Christie took her control from Tom Dell. His expression never changed: friendly, comforting, easy. Just his light gray eyes, catching hers once or twice, seemed to have deepened. He reached for the phone on the first ring.
“Detective Dell. Yeah, Mr. Reardon.” He turned his body so that his face was away from Christie and John. He spoke very softly, very rapidly. When he finished, he asked Christie if she wanted something to eat. She shook her head.
“I’m going to call up the luncheonette for some hamburgers for John and me. Okay, John?”
John D’Amico walked around the office, munching his hamburger. There was a stream of ketchup and juice along his chin and he wiped his mouth with the palm of his hand. He reached out, touched the various items on the bulletin board, asked Tom Dell questions, simple questions, and seemed pleased with Tom’s answers. When the phone rang again, Dell swung around easily, kept his voice even and pleasant, but the color drained from his face.
“Right, Mr. Reardon. Yeah.” And then, to himself, “Jesus.”
Christie, watching him, felt nausea, heavy and insistent, almost gag her. Dell extended the receiver.
“Christie, Mr. Reardon wants to talk to you.”
Reardon’s voice, hard and familiar, held her steady. “Christie, do you know what’s happened?”
“Yes. Yes, sir.”
“Okay. I want you to come over here. Tom will give you the address. Christ, we have two mothe
rs. You’re going to have to tell one of them; take your pick. The victim’s mother or the boy’s mother.”
Christie shook her head. “No. Uh-uh. I don’t want to, Mr. Reardon.”

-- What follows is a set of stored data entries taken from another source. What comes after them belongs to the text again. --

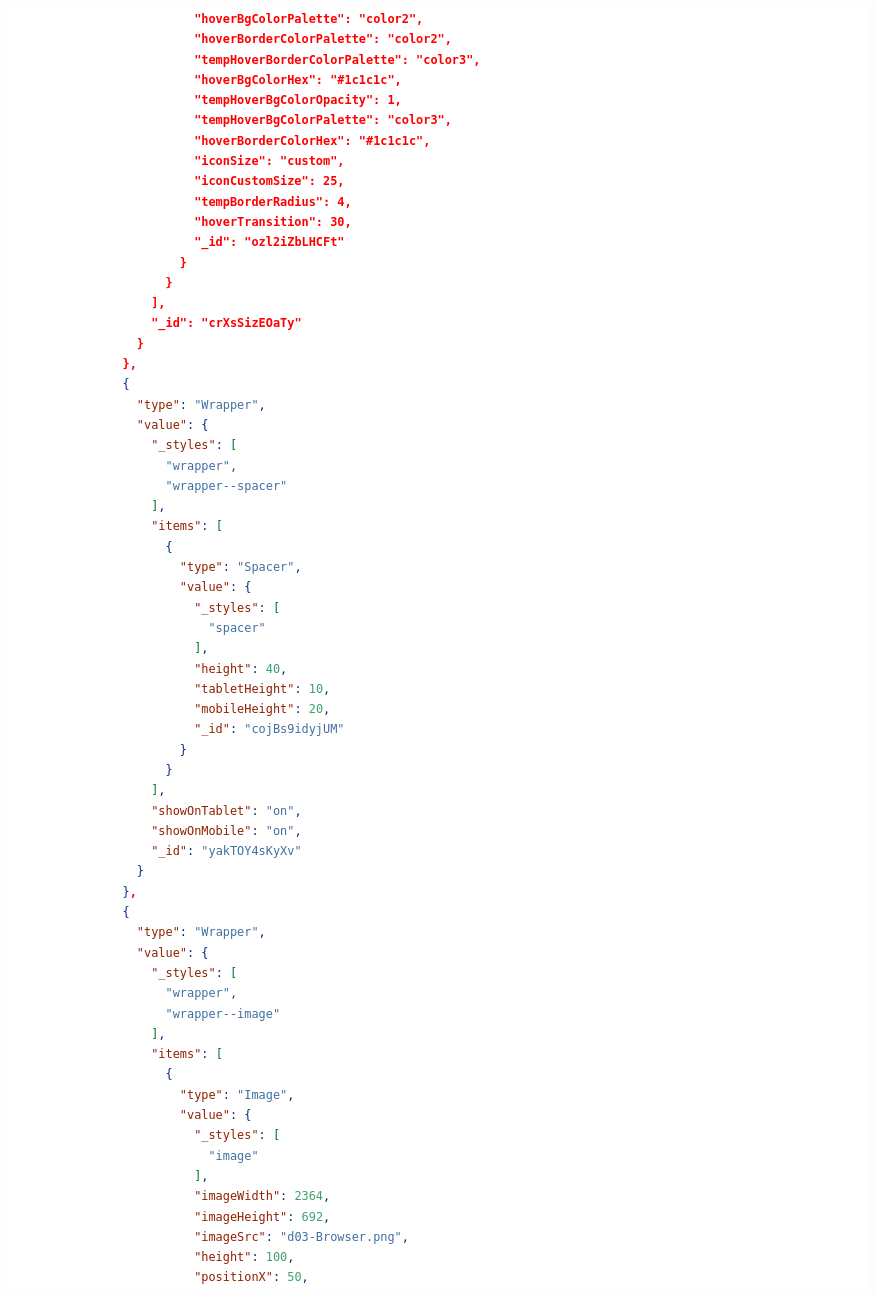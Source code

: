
 ```json
                          "hoverBgColorPalette": "color2",
                          "hoverBorderColorPalette": "color2",
                          "tempHoverBorderColorPalette": "color3",
                          "hoverBgColorHex": "#1c1c1c",
                          "tempHoverBgColorOpacity": 1,
                          "tempHoverBgColorPalette": "color3",
                          "hoverBorderColorHex": "#1c1c1c",
                          "iconSize": "custom",
                          "iconCustomSize": 25,
                          "tempBorderRadius": 4,
                          "hoverTransition": 30,
                          "_id": "ozl2iZbLHCFt"
                        }
                      }
                    ],
                    "_id": "crXsSizEOaTy"
                  }
                },
                {
                  "type": "Wrapper",
                  "value": {
                    "_styles": [
                      "wrapper",
                      "wrapper--spacer"
                    ],
                    "items": [
                      {
                        "type": "Spacer",
                        "value": {
                          "_styles": [
                            "spacer"
                          ],
                          "height": 40,
                          "tabletHeight": 10,
                          "mobileHeight": 20,
                          "_id": "cojBs9idyjUM"
                        }
                      }
                    ],
                    "showOnTablet": "on",
                    "showOnMobile": "on",
                    "_id": "yakTOY4sKyXv"
                  }
                },
                {
                  "type": "Wrapper",
                  "value": {
                    "_styles": [
                      "wrapper",
                      "wrapper--image"
                    ],
                    "items": [
                      {
                        "type": "Image",
                        "value": {
                          "_styles": [
                            "image"
                          ],
                          "imageWidth": 2364,
                          "imageHeight": 692,
                          "imageSrc": "d03-Browser.png",
                          "height": 100,
                          "positionX": 50,
```
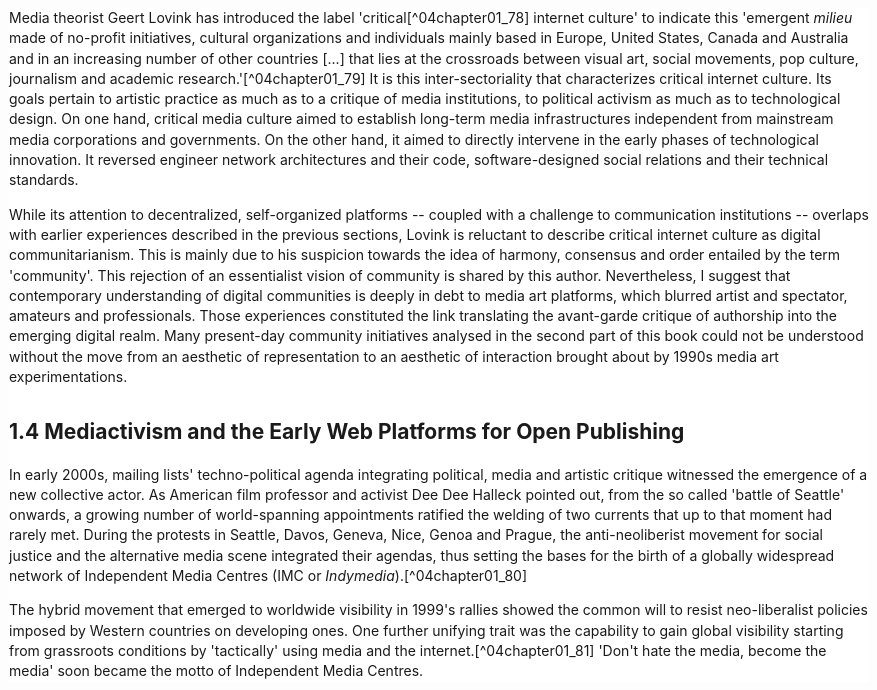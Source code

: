 Media theorist Geert Lovink has introduced the label 'critical[^04chapter01_78]
internet culture' to indicate this 'emergent *milieu* made of no-profit
initiatives, cultural organizations and individuals mainly based in
Europe, United States, Canada and Australia and in an increasing number
of other countries \[...\] that lies at the crossroads between visual
art, social movements, pop culture, journalism and academic
research.'[^04chapter01_79] It is this inter-sectoriality that characterizes
critical internet culture. Its goals pertain to artistic practice as
much as to a critique of media institutions, to political activism as
much as to technological design. On one hand, critical media culture
aimed to establish long-term media infrastructures independent from
mainstream media corporations and governments. On the other hand, it
aimed to directly intervene in the early phases of technological
innovation. It reversed engineer network architectures and their code,
software-designed social relations and their technical standards.

While its attention to decentralized, self-organized platforms --
coupled with a challenge to communication institutions -- overlaps with
earlier experiences described in the previous sections, Lovink is
reluctant to describe critical internet culture as digital
communitarianism. This is mainly due to his suspicion towards the idea
of harmony, consensus and order entailed by the term 'community'. This
rejection of an essentialist vision of community is shared by this
author. Nevertheless, I suggest that contemporary understanding of
digital communities is deeply in debt to media art platforms, which
blurred artist and spectator, amateurs and professionals. Those
experiences constituted the link translating the avant-garde critique of
authorship into the emerging digital realm. Many present-day community
initiatives analysed in the second part of this book could not be
understood without the move from an aesthetic of representation to an
aesthetic of interaction brought about by 1990s media art
experimentations.

## 1.4 Mediactivism and the Early Web Platforms for Open Publishing

In early 2000s, mailing lists' techno-political agenda integrating
political, media and artistic critique witnessed the emergence of a new
collective actor. As American film professor and activist Dee Dee
Halleck pointed out, from the so called 'battle of Seattle' onwards, a
growing number of world-spanning appointments ratified the welding of
two currents that up to that moment had rarely met. During the protests
in Seattle, Davos, Geneva, Nice, Genoa and Prague, the anti-neoliberist
movement for social justice and the alternative media scene integrated
their agendas, thus setting the bases for the birth of a globally
widespread network of Independent Media Centres (IMC or
*Indymedia*).[^04chapter01_80]

The hybrid movement that emerged to worldwide visibility in 1999's
rallies showed the common will to resist neo-liberalist policies imposed
by Western countries on developing ones. One further unifying trait was
the capability to gain global visibility starting from grassroots
conditions by 'tactically' using media and the internet.[^04chapter01_81] 'Don't
hate the media, become the media' soon became the motto of Independent
Media Centres.


[^01foreword_1]: D. Haraway, *Modest\_witness\@Second\_Millenium.
[^01foreword_2]: J. Tanz, 'How Silicon Valley Utopianism Brought You the Dystopian
[^01foreword_3]: J. Goldsmith and T. Wu, *Who Controls the Internet?: Illusions of
[^01foreword_4]: D. Silver, 'Looking Backwards, Looking Forwards: Cyberculture
[^03introduction_1]: Note from the 2018 Edition. As mentioned in the Foreword, the
[^03introduction_2]: With 'communitarian', 'communalism' and 'communitarianism' I do
[^03introduction_3]: Goldsmith and Wu, Who Controls the Internet?
[^03introduction_4]: H. Jenkins, *Convergence Culture: Where Old and New Media
[^03introduction_5]: F. Turner, From Counterculture to Cyberculture: Stewart Brand, the
[^03introduction_6]: C. Formenti, 'Composizione di classe, tecnologie di rete e
[^03introduction_7]: Interview with Stalder in T. Bazzichelli, 'Stalder: il Futuro
[^03introduction_8]: M. Fuster i Morell, 'The new web communities and political
[^03introduction_9]: Goldsmith and Wu, Who Controls the Internet?
[^03introduction_10]: Formenti, 'Composizione di classe, tecnologie di rete e
[^03introduction_11]: G. Lovink, *Zero Comments*, New York: Routledge, 2007.
[^03introduction_12]: Lovink, Zero Comments.
[^03introduction_13]: B. Wellman, 'Physical place and cyberplace: The rise of
[^03introduction_14]: M. Castells, *The Rise of The Network Society, Volume I: The
[^03introduction_15]: P. Flichy, *L'imaginaire d'Internet*, Paris: La Découverte, 2001,
[^03introduction_16]: Turner, From Counterculture to Cyberculture.
[^03introduction_17]: G. Lovink and N. Rossiter, 'Dawn of the Organised Networks',
[^03introduction_18]: F. Tönnies, *Gemeinschaft und Gesellschaft,* Leipzig: Buske, 8th
[^03introduction_19]: É. Durkheim, *De la division du travail social*, Paris: PUF, 8th
[^03introduction_20]: U. Beck, The Reinvention of Politics: Rethinking Modernity in the
[^03introduction_21]: G.S. Jones, Cybersociety 2.0: Revisiting Computer-Mediated
[^03introduction_22]: G. Gasperoni, and A. Marradi. 'Metodo e tecniche nelle scienze
[^03introduction_23]: B. Latour, Reassembling the Social. An Introduction to
[^03introduction_24]: Smith, Voices from the WELL.
[^03introduction_25]: H. Rheingold, *The Virtual Community: Homesteading on the
[^03introduction_26]: I wish to thank Prof. Dieter Daniels for the suggestion of this
[^03introduction_27]: Gasperoni and Marradi, 'Metodo e tecniche nelle scienze sociali'.
[^03introduction_28]: Latour, *Reassembling the* Social, p. 34.
[^03introduction_29]: Latour, Reassembling the Social, p. 37.
[^03introduction_30]: Notably, the terms 'digital', 'virtual', 'cyber' and 'online'
[^03introduction_31]: The fluctuating meanings associated with the popular,
[^03introduction_32]: Bazzichelli, *Networking.*
[^03introduction_33]: Prix Ars Electronica (2004), *Call for Digital Communities
[^03introduction_34]: Andreas Hirsch, initiator of the competition, personal e-mail
[^03introduction_35]: A. J. Greimas and J. Courtés, *Sémiotique. Dictionnaire raisonné
[^03introduction_36]: These situations are numbered in Latour, *Reassembling the*
[^03introduction_37]: Latour, Reassembling the Social, pp. 52-58.
[^03introduction_38]: Wellman, 'Physical place and cyberplace'.
[^03introduction_39]: R.P. Weber, *Basic Content Analysis*, Newbury Park, CA: Sage
[^04chapter01_1]: M. Benedikt (ed.) *Cyberspace: First Steps*, Cambridge, Mass.: MIT
[^04chapter01_2]: Rheingold, The Virtual Community.
[^04chapter01_3]: Actually Rheingold's book takes into consideration also other
[^04chapter01_4]: Turner, From Counterculture to Cyberculture.
[^04chapter01_5]: Turner in part explains the WELL's impact on public perceptions of
[^04chapter01_6]: Turner, From Counterculture to Cyberculture, p.141.
[^04chapter01_7]: For a classical example of the binary distinction between virtual
[^04chapter01_8]: Rheingold, The Virtual Community, pp. xvii-xviii. Author's
[^04chapter01_9]: Rheingold, *The Virtual* Community, p. 8.
[^04chapter01_10]: P. K. Dick, *The Simulacra*, New York: Ace Books, 1964.
[^04chapter01_11]: I cannot account here for the vast North-American sociological
[^04chapter01_12]: Rheingold, The Virtual Community, p. 11.
[^04chapter01_13]: Rheingold, *The Virtual Community*, p. xxxii.
[^04chapter01_14]: The ambiguity of this definition is manifest. One could wonder
[^04chapter01_15]: Rheingold, The Virtual Community, p. xx
[^04chapter01_16]: Rheingold, The Virtual Community, p. 4.
[^04chapter01_17]: Rheingold, The Virtual Community.
[^04chapter01_18]: Rheingold, *The Virtual Community*, p. xix.
[^04chapter01_19]: Rheingold, The Virtual Community, p. xxiii.
[^04chapter01_20]: In this regard, Rheingold quotes Sara Kiesler's research on how
[^04chapter01_21]: A. Saxenian, Regional Advantage: Culture and Competition in
[^04chapter01_22]: See, for instance, D. Harvey, *The Condition of Postmodernity: An
[^04chapter01_23]: Turner, From Counterculture to Cyberculture.
[^04chapter01_24]: Rheingold, *The Virtual Community*, p. xx.
[^04chapter01_25]: Rheingold, *The Virtual Community*, p. xx.
[^04chapter01_26]: Actually many authors, among whom there is Manuel Castells cited
[^04chapter01_27]: Rheingold, *The Virtual Community*, p. xxii.
[^04chapter01_28]: For the analysis of the EFF's submission to Ars Electronica's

There was a short pause, and then Reardon, firm and certain. “Nobody asked you if you want to, Detective Opara. You are needed over here and you have exactly five minutes to get here. Got that?”
“Yes. Yes, sir, all right.”
Christie jammed her arms into her coat, buttoned it, pulled her boots on. She dug in her pocketbook, pushed aside gun, shield, makeup case, keys, and came up with some tissues. Her nose was raw from blowing and sneezing. There was a loud, hissing burst of sleet and wind against the window, but Christie felt sweat, clammy and dank, run along the side of her body. Her mouth felt dry and sticky.

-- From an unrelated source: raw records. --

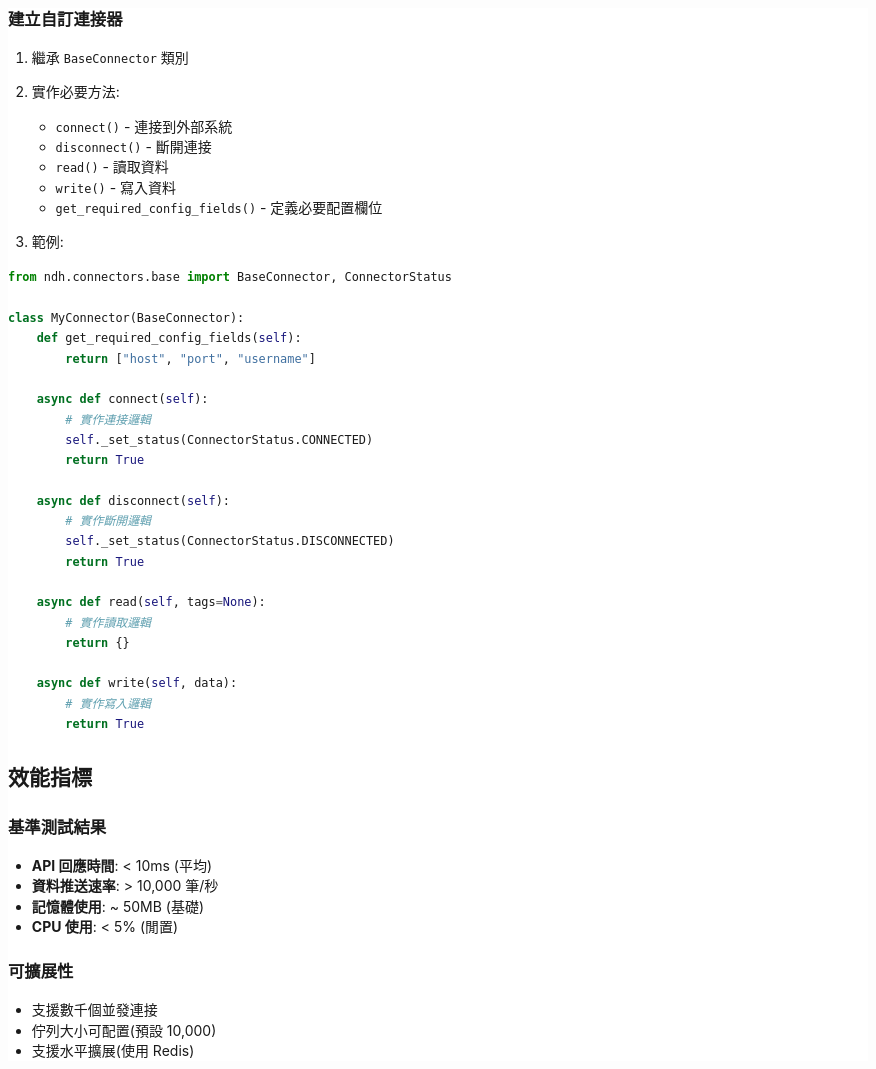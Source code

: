 ### 建立自訂連接器

1. 繼承 `BaseConnector` 類別
2. 實作必要方法:
   - `connect()` - 連接到外部系統
   - `disconnect()` - 斷開連接
   - `read()` - 讀取資料
   - `write()` - 寫入資料
   - `get_required_config_fields()` - 定義必要配置欄位

3. 範例:

```python
from ndh.connectors.base import BaseConnector, ConnectorStatus

class MyConnector(BaseConnector):
    def get_required_config_fields(self):
        return ["host", "port", "username"]
    
    async def connect(self):
        # 實作連接邏輯
        self._set_status(ConnectorStatus.CONNECTED)
        return True
    
    async def disconnect(self):
        # 實作斷開邏輯
        self._set_status(ConnectorStatus.DISCONNECTED)
        return True
    
    async def read(self, tags=None):
        # 實作讀取邏輯
        return {}
    
    async def write(self, data):
        # 實作寫入邏輯
        return True
```

## 效能指標

### 基準測試結果

- **API 回應時間**: < 10ms (平均)
- **資料推送速率**: > 10,000 筆/秒
- **記憶體使用**: ~ 50MB (基礎)
- **CPU 使用**: < 5% (閒置)

### 可擴展性

- 支援數千個並發連接
- 佇列大小可配置(預設 10,000)
- 支援水平擴展(使用 Redis)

“I’m going to show John some pictures of culprits we’re looking for, Christie. Come on over here, John.” He settled the boy at a card catalogue, then moved across the office to Christie. His hands went to her coat collar and carefully pulled the collar up over her neck and ears.

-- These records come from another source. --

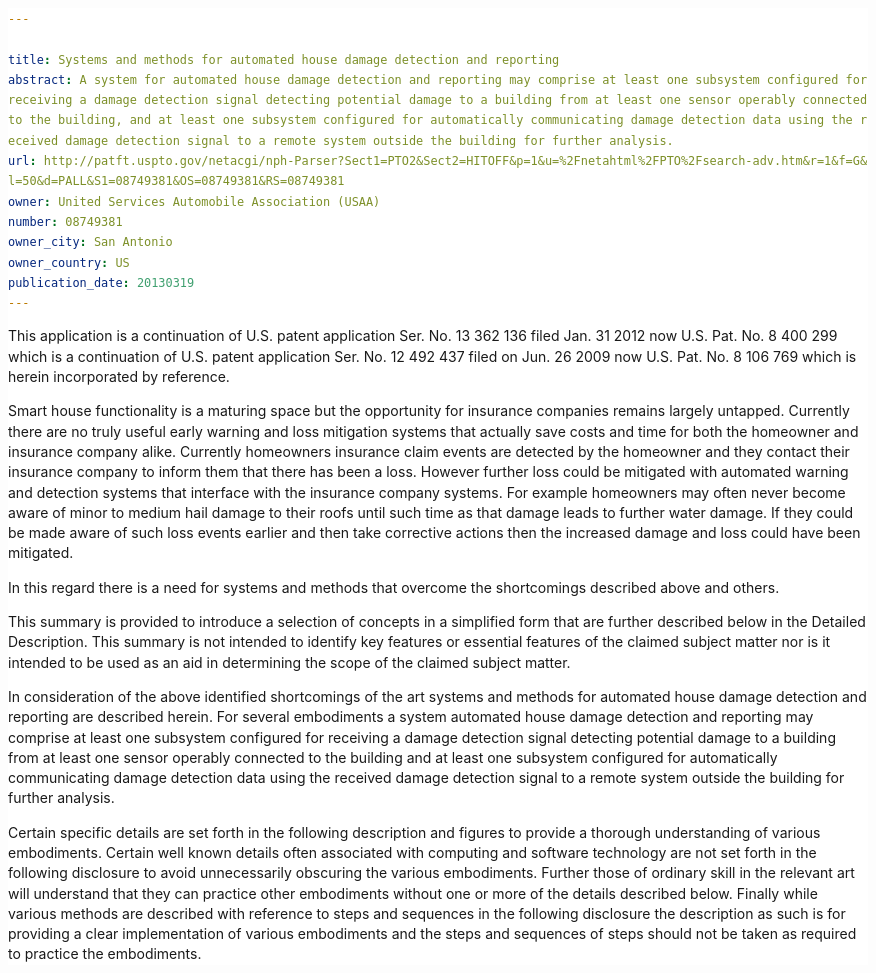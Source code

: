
 ```yaml
---

title: Systems and methods for automated house damage detection and reporting
abstract: A system for automated house damage detection and reporting may comprise at least one subsystem configured for receiving a damage detection signal detecting potential damage to a building from at least one sensor operably connected to the building, and at least one subsystem configured for automatically communicating damage detection data using the received damage detection signal to a remote system outside the building for further analysis.
url: http://patft.uspto.gov/netacgi/nph-Parser?Sect1=PTO2&Sect2=HITOFF&p=1&u=%2Fnetahtml%2FPTO%2Fsearch-adv.htm&r=1&f=G&l=50&d=PALL&S1=08749381&OS=08749381&RS=08749381
owner: United Services Automobile Association (USAA)
number: 08749381
owner_city: San Antonio
owner_country: US
publication_date: 20130319
---
```

This application is a continuation of U.S. patent application Ser. No. 13 362 136 filed Jan. 31 2012 now U.S. Pat. No. 8 400 299 which is a continuation of U.S. patent application Ser. No. 12 492 437 filed on Jun. 26 2009 now U.S. Pat. No. 8 106 769 which is herein incorporated by reference.

Smart house functionality is a maturing space but the opportunity for insurance companies remains largely untapped. Currently there are no truly useful early warning and loss mitigation systems that actually save costs and time for both the homeowner and insurance company alike. Currently homeowners insurance claim events are detected by the homeowner and they contact their insurance company to inform them that there has been a loss. However further loss could be mitigated with automated warning and detection systems that interface with the insurance company systems. For example homeowners may often never become aware of minor to medium hail damage to their roofs until such time as that damage leads to further water damage. If they could be made aware of such loss events earlier and then take corrective actions then the increased damage and loss could have been mitigated.

In this regard there is a need for systems and methods that overcome the shortcomings described above and others.

This summary is provided to introduce a selection of concepts in a simplified form that are further described below in the Detailed Description. This summary is not intended to identify key features or essential features of the claimed subject matter nor is it intended to be used as an aid in determining the scope of the claimed subject matter.

In consideration of the above identified shortcomings of the art systems and methods for automated house damage detection and reporting are described herein. For several embodiments a system automated house damage detection and reporting may comprise at least one subsystem configured for receiving a damage detection signal detecting potential damage to a building from at least one sensor operably connected to the building and at least one subsystem configured for automatically communicating damage detection data using the received damage detection signal to a remote system outside the building for further analysis.

Certain specific details are set forth in the following description and figures to provide a thorough understanding of various embodiments. Certain well known details often associated with computing and software technology are not set forth in the following disclosure to avoid unnecessarily obscuring the various embodiments. Further those of ordinary skill in the relevant art will understand that they can practice other embodiments without one or more of the details described below. Finally while various methods are described with reference to steps and sequences in the following disclosure the description as such is for providing a clear implementation of various embodiments and the steps and sequences of steps should not be taken as required to practice the embodiments.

“Cold out there.” Then, softly, “Take it easy, kid. You’ll be okay.”
She took it home with her. As hard as she tried to leave it behind, the voices, the sickened faces, the screams and cries came home with her.
Nora Opara, her eyes a brilliant blue above the royal-blue housecoat, heard Christie at the door. “Hold it a minute, Christie. I have the chain lock on.” She stepped aside as a blast of cold wet air rushed into the entrance hall. “Wow, this is a great night. Good for your cold. Christie, let me look at you.”
Christie kept her head down. “I’m all right. I just want to get out of these things. Nora, it’s nearly two o’clock. What are you doing up?”
Nora ran a hand over Christie’s forehead. Her dark eyebrows pulled together. “You’re warm, Christie. You must be running about a hundred and one.”
Christie shrugged. It wasn’t important.
“Well,” Nora said, taking her cue from Christie, “I could lie and say that I was so taken by the Late Late Show that I didn’t realize the time. But actually, if you’ve seen one Dracula Meets the Son of the Wolfman’s Daughter, you’ve seen them all. I’d rather be a martyr and tell the truth. My only grandson’s only mother sounded pretty awful on the telephone and I figured you might need me. Or a cup of hot chocolate. Or something.”